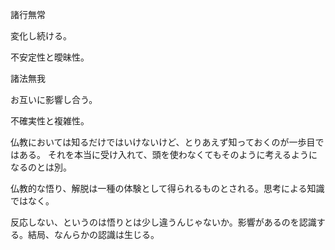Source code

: 諸行無常

変化し続ける。

不安定性と曖昧性。

諸法無我

お互いに影響し合う。

不確実性と複雑性。

仏教においては知るだけではいけないけど、とりあえず知っておくのが一歩目ではある。
それを本当に受け入れて、頭を使わなくてもそのように考えるようになるのとは別。

仏教的な悟り、解脱は一種の体験として得られるものとされる。思考による知識ではなく。

反応しない、というのは悟りとは少し違うんじゃないか。影響があるのを認識する。結局、なんらかの認識は生じる。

- - -

**What to produce**
Could you reproduce the data above exactly, without its pictures?

**Response area**
Source code

: 諸行無常

変化し続ける。

不安定性と曖昧性。

諸法無我

お互いに影響し合う。

不確実性と複雑性。

仏教においては知るだけではいけないけど、とりあえず知っておくのが一歩目ではある。
それを本当に受け入れて、頭を使わなくてもそのように考えるようになるのとは別。

仏教的な悟り、解脱は一種の体験として得られるものとされる。思考による知識ではなく。

反応しない、というのは悟りとは少し違うんじゃないか。影響があるのを認識する。結局、なんらかの認識は生じる。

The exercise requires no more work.